Nos últimos tempos tenho assistido com surpresa a críticas ao Presidente da República por este não ter impedido a solução de governo encontrada nos Açores. Há quem afirme, sem hesitações, que, se fosse Presidente, teria impedido a coisa. É o caso de Ana Gomes e de Marisa Matias. Mais adiantam que se forem eleitas e se forem confrontadas com uma solução de governo nacional em que, por exemplo, o PSD tenha apoio parlamentar do Chega não darão posse a tal executivo putativo. Criticam, por isso, Marcelo Rebelo de Sousa por este afirmar exatamente o contrário, sendo que o faz escudado na Constituição e explicando o óbvio: podemos não gostar de um determinado cenário político, mas temos de respeitar as regras do jogo democrático.
Penso que ninguém terá dúvidas de que a extrema-direita populista está, para mim, na categoria de inimigo político. Um partido com posições racistas e xenófobas, um partido que despreza a República, não é meu adversário, é meu inimigo.

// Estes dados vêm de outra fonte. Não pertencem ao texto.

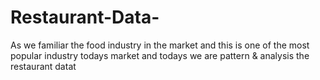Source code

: # Restaurant-Data-
As we familiar  the food industry in the market and this is one of the most popular industry todays market and todays we are pattern &amp; analysis the restaurant datat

Posto isto, o meu combate político não me faz esquecer ou tresler a Constituição. Tem sido amplamente citado o artigo 46º da Lei Fundamental, preceito que proíbe organizações racistas ou que perfilhem a ideologia fascista. Este normativo é citado para justificar a razoabilidade da decisão de um Presidente ou de uma Presidente vetarem a constituição de um governo com apoio parlamentar do Chega.
Acontece que a norma constitucional tem de ser lida com muita cautela. Por um lado, a proibição de organizações racistas, que faz todo o sentido numa República baseada na dignidade da pessoa humana, leva a que o Tribunal Constitucional, quando aprecia a legitimidade de um partido, verifique se está em perigo o cometimento, por parte dessa organização, de crimes, como o crime de constituição ou de desenvolvimento de atividades de propaganda organizada que incitem à discriminação, ao ódio ou à violência raciais, o que nos remete para conceitos complexos e precisos de direito penal.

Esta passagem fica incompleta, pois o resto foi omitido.